[EXERCISE AIM]:
The answer must consist of each line below that holds the word "Global", copied as it stands.

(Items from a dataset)
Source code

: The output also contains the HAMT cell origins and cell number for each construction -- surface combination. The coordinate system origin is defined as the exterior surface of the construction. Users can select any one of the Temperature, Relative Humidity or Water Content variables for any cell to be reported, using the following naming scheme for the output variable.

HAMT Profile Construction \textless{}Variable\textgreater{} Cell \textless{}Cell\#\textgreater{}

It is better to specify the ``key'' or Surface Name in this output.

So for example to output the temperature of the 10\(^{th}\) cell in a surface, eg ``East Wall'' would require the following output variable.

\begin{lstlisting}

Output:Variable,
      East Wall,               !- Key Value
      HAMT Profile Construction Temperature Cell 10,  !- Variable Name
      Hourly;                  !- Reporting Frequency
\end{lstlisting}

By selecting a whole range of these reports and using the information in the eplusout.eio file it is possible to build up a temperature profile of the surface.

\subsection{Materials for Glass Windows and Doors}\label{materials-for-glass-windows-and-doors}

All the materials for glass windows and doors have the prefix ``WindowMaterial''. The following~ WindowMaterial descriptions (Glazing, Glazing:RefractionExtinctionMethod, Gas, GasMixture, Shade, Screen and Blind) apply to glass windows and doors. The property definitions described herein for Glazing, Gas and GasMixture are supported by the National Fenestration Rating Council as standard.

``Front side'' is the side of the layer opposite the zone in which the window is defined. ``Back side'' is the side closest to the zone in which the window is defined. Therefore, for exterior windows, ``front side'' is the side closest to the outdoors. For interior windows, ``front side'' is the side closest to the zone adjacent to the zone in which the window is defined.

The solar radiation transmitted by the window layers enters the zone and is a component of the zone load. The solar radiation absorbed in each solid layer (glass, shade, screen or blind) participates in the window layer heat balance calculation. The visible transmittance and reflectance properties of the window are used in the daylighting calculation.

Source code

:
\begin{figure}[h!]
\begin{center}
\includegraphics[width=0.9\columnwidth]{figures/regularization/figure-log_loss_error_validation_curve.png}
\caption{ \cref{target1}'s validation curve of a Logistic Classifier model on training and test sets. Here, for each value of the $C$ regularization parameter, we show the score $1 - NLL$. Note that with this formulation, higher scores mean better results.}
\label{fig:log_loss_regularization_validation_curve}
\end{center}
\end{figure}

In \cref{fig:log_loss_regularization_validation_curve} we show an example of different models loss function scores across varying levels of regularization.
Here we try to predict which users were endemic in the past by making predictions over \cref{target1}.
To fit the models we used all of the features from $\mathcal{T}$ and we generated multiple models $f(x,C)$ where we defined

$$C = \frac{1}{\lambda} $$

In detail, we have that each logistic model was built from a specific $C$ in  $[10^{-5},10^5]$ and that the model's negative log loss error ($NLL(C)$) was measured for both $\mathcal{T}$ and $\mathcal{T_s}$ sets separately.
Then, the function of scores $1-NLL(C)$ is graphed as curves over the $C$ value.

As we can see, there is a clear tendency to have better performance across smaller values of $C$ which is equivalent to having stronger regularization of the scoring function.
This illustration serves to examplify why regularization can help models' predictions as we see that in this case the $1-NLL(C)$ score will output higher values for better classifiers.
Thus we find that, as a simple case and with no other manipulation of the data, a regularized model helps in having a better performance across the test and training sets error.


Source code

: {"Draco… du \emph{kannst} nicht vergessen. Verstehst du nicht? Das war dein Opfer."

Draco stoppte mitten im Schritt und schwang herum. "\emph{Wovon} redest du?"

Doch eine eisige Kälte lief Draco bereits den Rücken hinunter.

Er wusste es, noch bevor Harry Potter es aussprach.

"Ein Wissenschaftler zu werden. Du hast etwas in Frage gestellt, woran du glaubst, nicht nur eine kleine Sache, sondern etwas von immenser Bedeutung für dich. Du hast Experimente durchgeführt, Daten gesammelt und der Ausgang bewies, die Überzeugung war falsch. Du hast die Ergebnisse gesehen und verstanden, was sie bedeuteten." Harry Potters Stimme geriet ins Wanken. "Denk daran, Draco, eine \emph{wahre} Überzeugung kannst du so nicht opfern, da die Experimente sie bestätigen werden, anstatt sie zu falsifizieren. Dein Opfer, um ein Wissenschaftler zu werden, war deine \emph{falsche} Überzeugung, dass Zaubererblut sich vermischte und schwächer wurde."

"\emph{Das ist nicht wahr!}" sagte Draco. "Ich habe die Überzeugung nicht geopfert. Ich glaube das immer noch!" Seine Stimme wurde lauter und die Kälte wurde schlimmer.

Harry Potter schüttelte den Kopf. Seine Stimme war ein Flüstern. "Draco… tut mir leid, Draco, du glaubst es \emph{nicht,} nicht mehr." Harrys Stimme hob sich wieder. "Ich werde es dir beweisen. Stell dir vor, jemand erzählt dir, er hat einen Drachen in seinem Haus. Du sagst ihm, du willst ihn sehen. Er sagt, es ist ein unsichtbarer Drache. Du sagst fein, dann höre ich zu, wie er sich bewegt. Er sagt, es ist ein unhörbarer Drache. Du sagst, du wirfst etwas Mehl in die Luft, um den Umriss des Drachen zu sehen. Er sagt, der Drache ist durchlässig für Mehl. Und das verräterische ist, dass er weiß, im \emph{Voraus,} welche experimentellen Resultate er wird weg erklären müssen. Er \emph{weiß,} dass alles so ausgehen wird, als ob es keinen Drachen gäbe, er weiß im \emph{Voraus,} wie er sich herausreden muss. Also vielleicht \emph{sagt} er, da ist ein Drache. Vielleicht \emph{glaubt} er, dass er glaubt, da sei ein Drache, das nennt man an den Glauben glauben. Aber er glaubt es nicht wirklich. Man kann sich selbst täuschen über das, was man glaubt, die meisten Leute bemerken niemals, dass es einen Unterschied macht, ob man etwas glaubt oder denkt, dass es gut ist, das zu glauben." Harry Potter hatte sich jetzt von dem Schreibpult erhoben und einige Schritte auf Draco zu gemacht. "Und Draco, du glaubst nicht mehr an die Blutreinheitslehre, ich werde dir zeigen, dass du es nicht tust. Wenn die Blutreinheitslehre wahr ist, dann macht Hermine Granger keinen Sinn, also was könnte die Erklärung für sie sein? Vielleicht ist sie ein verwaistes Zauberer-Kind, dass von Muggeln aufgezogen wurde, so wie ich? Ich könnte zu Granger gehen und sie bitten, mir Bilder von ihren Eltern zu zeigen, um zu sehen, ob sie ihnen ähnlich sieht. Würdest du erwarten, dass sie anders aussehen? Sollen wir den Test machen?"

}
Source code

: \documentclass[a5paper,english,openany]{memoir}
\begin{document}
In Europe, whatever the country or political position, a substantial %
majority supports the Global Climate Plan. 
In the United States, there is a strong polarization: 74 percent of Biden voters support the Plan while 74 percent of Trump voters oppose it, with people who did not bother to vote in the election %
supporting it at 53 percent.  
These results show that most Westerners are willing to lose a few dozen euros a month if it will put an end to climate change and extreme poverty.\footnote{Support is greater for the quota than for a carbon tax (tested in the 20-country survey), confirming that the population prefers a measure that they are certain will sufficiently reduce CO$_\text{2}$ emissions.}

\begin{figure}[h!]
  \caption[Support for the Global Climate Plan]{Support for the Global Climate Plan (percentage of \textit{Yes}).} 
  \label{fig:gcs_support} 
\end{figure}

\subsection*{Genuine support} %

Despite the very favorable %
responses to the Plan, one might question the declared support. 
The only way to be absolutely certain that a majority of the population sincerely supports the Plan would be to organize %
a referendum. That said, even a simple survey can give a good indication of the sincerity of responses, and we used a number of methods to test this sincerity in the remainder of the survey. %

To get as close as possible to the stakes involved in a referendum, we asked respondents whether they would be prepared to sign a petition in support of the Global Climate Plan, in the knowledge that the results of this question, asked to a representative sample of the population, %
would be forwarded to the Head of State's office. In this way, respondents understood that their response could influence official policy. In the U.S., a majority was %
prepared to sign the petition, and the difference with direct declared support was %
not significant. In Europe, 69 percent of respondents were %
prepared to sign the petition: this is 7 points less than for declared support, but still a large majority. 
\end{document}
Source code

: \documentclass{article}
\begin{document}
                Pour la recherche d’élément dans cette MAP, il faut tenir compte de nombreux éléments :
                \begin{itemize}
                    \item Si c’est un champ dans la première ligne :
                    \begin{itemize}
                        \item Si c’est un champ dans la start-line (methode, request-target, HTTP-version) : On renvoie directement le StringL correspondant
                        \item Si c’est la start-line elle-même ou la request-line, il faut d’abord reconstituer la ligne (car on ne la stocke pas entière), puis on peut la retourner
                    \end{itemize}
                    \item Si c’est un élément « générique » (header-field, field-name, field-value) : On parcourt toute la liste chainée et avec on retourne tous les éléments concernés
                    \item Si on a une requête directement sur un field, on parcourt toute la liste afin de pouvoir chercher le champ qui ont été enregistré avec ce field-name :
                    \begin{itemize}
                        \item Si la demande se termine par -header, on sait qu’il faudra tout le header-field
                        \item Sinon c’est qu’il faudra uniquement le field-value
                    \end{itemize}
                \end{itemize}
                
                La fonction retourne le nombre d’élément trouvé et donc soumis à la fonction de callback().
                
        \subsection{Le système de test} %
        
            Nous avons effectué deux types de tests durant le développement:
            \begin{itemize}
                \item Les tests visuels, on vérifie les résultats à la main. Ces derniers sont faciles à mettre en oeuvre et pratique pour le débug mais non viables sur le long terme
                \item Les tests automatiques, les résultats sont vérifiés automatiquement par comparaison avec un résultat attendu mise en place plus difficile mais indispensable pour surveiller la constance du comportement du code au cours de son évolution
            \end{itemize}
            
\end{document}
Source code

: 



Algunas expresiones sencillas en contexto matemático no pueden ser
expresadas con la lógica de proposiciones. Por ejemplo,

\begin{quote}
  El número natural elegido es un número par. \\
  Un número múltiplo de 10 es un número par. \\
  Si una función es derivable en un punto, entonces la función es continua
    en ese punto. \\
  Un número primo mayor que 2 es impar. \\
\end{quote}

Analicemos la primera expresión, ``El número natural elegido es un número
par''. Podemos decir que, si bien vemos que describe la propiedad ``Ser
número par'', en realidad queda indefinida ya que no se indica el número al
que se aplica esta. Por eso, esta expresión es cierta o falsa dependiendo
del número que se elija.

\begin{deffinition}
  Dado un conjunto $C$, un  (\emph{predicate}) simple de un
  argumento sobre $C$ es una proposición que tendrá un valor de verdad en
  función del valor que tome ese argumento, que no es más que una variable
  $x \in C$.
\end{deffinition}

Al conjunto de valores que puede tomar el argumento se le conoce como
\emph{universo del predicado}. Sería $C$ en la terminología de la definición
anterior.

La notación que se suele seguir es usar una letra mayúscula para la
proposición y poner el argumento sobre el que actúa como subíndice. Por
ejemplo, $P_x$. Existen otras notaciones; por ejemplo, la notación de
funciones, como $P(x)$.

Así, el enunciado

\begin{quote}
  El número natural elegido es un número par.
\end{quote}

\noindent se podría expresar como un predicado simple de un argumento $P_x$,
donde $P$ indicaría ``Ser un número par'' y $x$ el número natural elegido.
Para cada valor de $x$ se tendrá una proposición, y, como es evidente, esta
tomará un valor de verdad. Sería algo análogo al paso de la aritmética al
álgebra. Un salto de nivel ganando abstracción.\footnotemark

[REPLY]:
majority supports the Global Climate Plan. 
  \caption[Support for the Global Climate Plan]{Support for the Global Climate Plan (percentage of \textit{Yes}).} 
To get as close as possible to the stakes involved in a referendum, we asked respondents whether they would be prepared to sign a petition in support of the Global Climate Plan, in the knowledge that the results of this question, asked to a representative sample of the population, %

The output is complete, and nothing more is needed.